Active despite disruptions
Despite the disruptions in the last 30 years, the US market, particularly in New York and Los Angeles, has remained active, according to the panellists.
Wachtfogel said, “The Manhattan and Los Angeles markets were doing well at the beginning of the year. Since then, the pricing [has become frothy because of inventory buildup] in Manhattan, then readjusted to pricing that’s agreeable to sellers and buyers. Sales in 4Q2019 and 1Q2020 increased by 10% y-o-y, while prices pulled back by 10% [from a high point in 2016].
“Throughout a 30-year period, prices either remained level or quickly recovered. As a result, we had strong market fundamentals in March 2020. Looking at the long-term performance of the Manhattan market, over the last 30 years, we had three notable market disruptions [dips were relatively short, while the recoveries were significant].
“After the 1990/91 recession, sales dipped in 1992 but then more than doubled in 1993, which started a 10-year growth period. And then we witnessed a minor dip in sales in 2001 (because of Sept 11) but sales rebounded in 2002, leading to exponential sales growth in the mid-2000s. The 2008 financial crisis affected sales in 2009 but it recovered in 2010 and kicked off an eight-year expansion for the sales market in New York.
“While the market is affected in 2020, it is important to note that it is not because of a decrease in demand, but rather due to a 90-day shutdown of in-person showings mandated by the state of New York. None of the previous market interruptions have had this kind of mandate, so this is supremely unique to the situation, and is the most stringent shutdown in the US, but it ended on June 22.
“Looking at our portfolio, we actually had more offers since June 22. This demonstrates that the demand has not subsided and, in fact, returned quite quickly once we passed the shutdown period. We foresee a quick market recovery [following an interruption] and will sustain significant sales growth after the blip.”
The rest of the panellists concurred that the New York market was expected to see a pickup in the short term.

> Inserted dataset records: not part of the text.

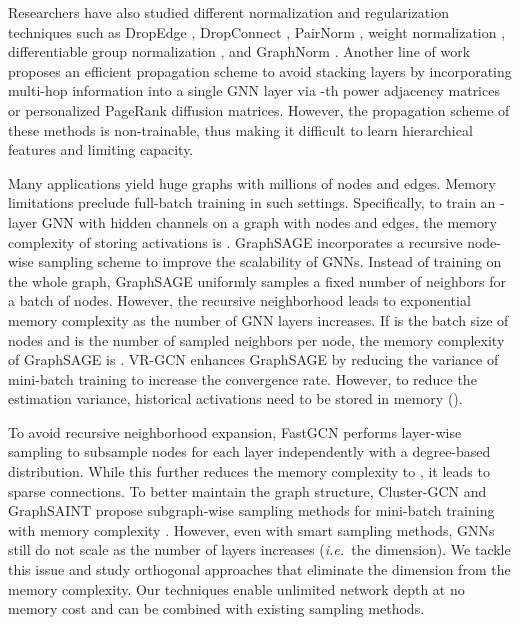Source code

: \documentclass{article}
\newcommand{\ie}{\emph{i.e.~}}
\begin{document}
Researchers have also studied different normalization and regularization techniques such as DropEdge \citep{rong2020dropedge}, DropConnect \citep{hasanzadeh2020bayesian}, PairNorm \citep{zhao2019pairnorm}, weight normalization \citep{oono2019graph}, differentiable group normalization \citep{zhou2020towards}, and GraphNorm \citep{cai2020graphnorm}. Another line of work \citep{wu2019simplifying,klicpera_predict_2019,bojchevski2020scaling,liu2020towards,sign_icml_grl2020} proposes an efficient propagation scheme to avoid stacking layers by incorporating multi-hop information into a single GNN layer via -th power adjacency matrices or personalized PageRank diffusion matrices. However, the propagation scheme of these methods is non-trainable, thus making it difficult to learn hierarchical features and  limiting capacity.

Many applications yield huge graphs with millions of nodes and edges. Memory limitations preclude full-batch training in such settings. Specifically, to train an -layer GNN with  hidden channels on a graph  with  nodes and  edges, the memory complexity of storing activations is . GraphSAGE \citep{hamilton2017inductive} incorporates a recursive node-wise sampling scheme to improve the scalability of GNNs. Instead of training on the whole graph, GraphSAGE uniformly samples a fixed number of neighbors for a batch of nodes. However, the recursive neighborhood leads to exponential memory complexity as the number of GNN layers increases. If  is the batch size of nodes and  is the number of sampled neighbors per node, the memory complexity of GraphSAGE is . VR-GCN \citep{chen2018stochastic} enhances GraphSAGE by reducing the variance of mini-batch training to increase the convergence rate. However, to reduce the estimation variance, historical activations need to be stored in memory (). 

To avoid recursive neighborhood expansion, FastGCN \citep{chen2018fastgcn} performs layer-wise sampling to subsample nodes for each layer independently with a degree-based distribution. While this further reduces the memory complexity to , it leads to sparse connections.
To better maintain the graph structure, Cluster-GCN \citep{chiang2019cluster} and GraphSAINT \citep{graphsaint-iclr20} propose subgraph-wise sampling methods for mini-batch training with memory complexity . However, even with smart sampling methods, GNNs still do not scale as the number of layers increases (\ie the  dimension). We tackle this issue and study orthogonal approaches that eliminate the  dimension from the memory complexity. Our techniques enable unlimited network depth at no memory cost and can be combined with existing sampling methods.
\end{document}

Atkinson said: “This is demonstrated by the level of enquiries received in recent weeks for residences at The Towers of the Waldorf Astoria — from buyers across multiple markets in Asia looking to purchase a trophy asset investment opportunity in arguably the world’s safest real estate market. The full block property, which will include 375 condominium residences and the 375-key Waldorf Astoria New York hotel, will welcome residents and guests in 2022.
“The US is the No 1 destination for residential purchases of buyers from Asia-Pacific, as demonstrated by Knight Frank’s 2020 Wealth Report findings.”
She added that Asian investors who plan to purchase property in 2020 indicated a clear preference for prime residential markets, with the US leading as the destination of choice.
Meanwhile, there has been activity in Los Angeles, particularly in West Hollywood. “In the last three months, we had three transactions in Beverly Hills and West Hollywood at about US$3,000 psf,” said Wachtfogel.
The panellists concurred that there had been an increased demand for better-quality developments, especially in the super prime market.
“What we are seeing now is a ‘flight to quality’, where the very best residences — ones with uniquely desirable location factors, design and execution of exceptional quality, spectacular views and amenities, or preferably all of these factors — are the ones now entering contract,” said Williamson. “We find that people are drawn to more private outdoor spaces [which command] a premium, and we find that they gravitate towards smaller-sized, more private buildings.”